Tuesday, October 03, 2006

Dow's At a Record, Market's Not

A Forbes colleague asked today what I thought the odds were of the Dow hitting 13,000 by the end of 2007. Good question. There is always the chance that the bull market in large-cap stocks will continue, but I remain skeptical.

The Dow is at an all-time high, but as I keep pointing out, the stock market isn't. The Dow consists of 30 stocks. The market consists of thousands. Furthermore, if you dig into the Dow, things don't look so great. General Motors (GM), a money-losing company, is the best-performing stock so far this year. It's also the smallest-cap stock in the index. AT&T (T) and Merck (MRK), also somewhat troubled companies, are the second and third-best performers. Hewlett-Packard (HPQ), currently embroiled in controversy, is in the number 4 spot.

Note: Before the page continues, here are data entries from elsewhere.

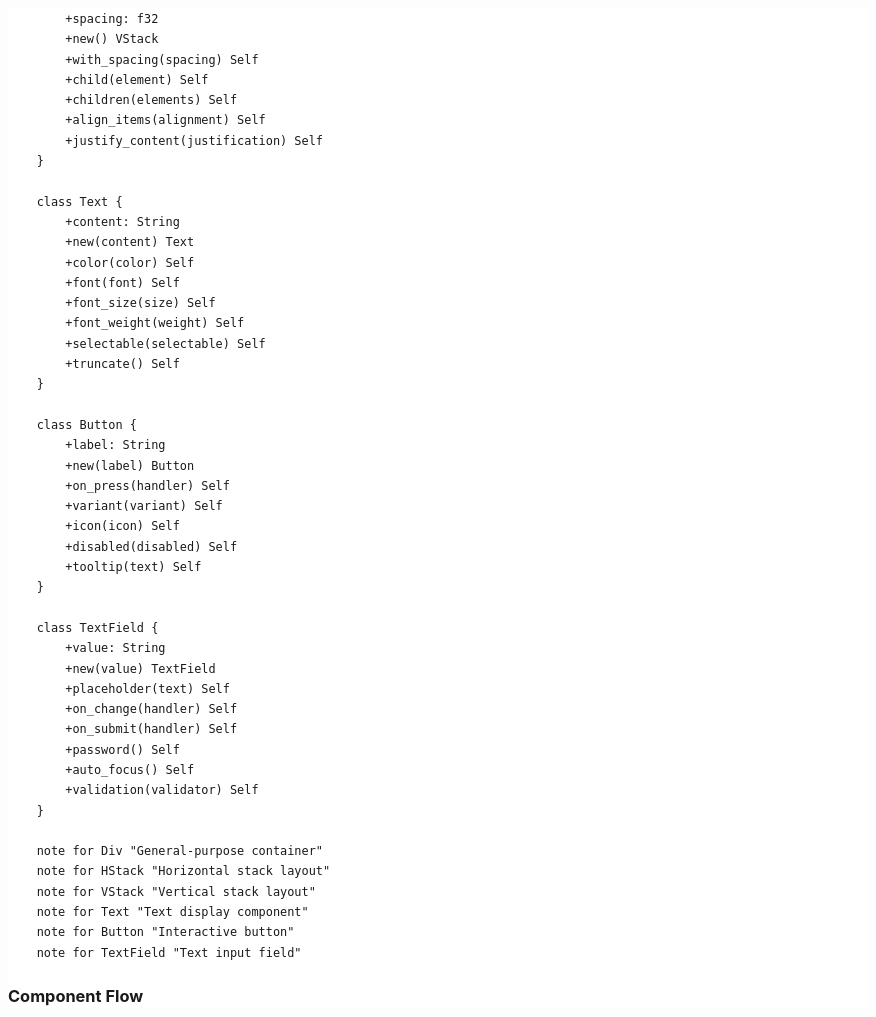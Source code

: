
 ```mermaid
        +spacing: f32
        +new() VStack
        +with_spacing(spacing) Self
        +child(element) Self
        +children(elements) Self
        +align_items(alignment) Self
        +justify_content(justification) Self
    }
    
    class Text {
        +content: String
        +new(content) Text
        +color(color) Self
        +font(font) Self
        +font_size(size) Self
        +font_weight(weight) Self
        +selectable(selectable) Self
        +truncate() Self
    }
    
    class Button {
        +label: String
        +new(label) Button
        +on_press(handler) Self
        +variant(variant) Self
        +icon(icon) Self
        +disabled(disabled) Self
        +tooltip(text) Self
    }
    
    class TextField {
        +value: String
        +new(value) TextField
        +placeholder(text) Self
        +on_change(handler) Self
        +on_submit(handler) Self
        +password() Self
        +auto_focus() Self
        +validation(validator) Self
    }
    
    note for Div "General-purpose container"
    note for HStack "Horizontal stack layout"
    note for VStack "Vertical stack layout"
    note for Text "Text display component"
    note for Button "Interactive button"
    note for TextField "Text input field"
```

### Component Flow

October just started and the Dow is already showing a gain for the month. But the S&P 500 and Nasdaq are down. In fact, despite today's rally, most of the broader market averages are down so far this month.

Here are some reasons why I remain cautious:

1) The housing downturn will probably be more severe than many economists expect.

2) OPEC will probably get serious about cutting production in order to keep energy prices from falling much lower.

3) Corporate profit growth has slowed in recent quarters and will likely keep slowing. Furthermore, much of the growth in recent quarters came from energy-related stocks. That story is probably over.

4) I'm not convinced the Fed has killed inflation.

5) The yield curve is extremely inverted between 6 months and 5 years, which tells me the economy will probably slow more than many expect.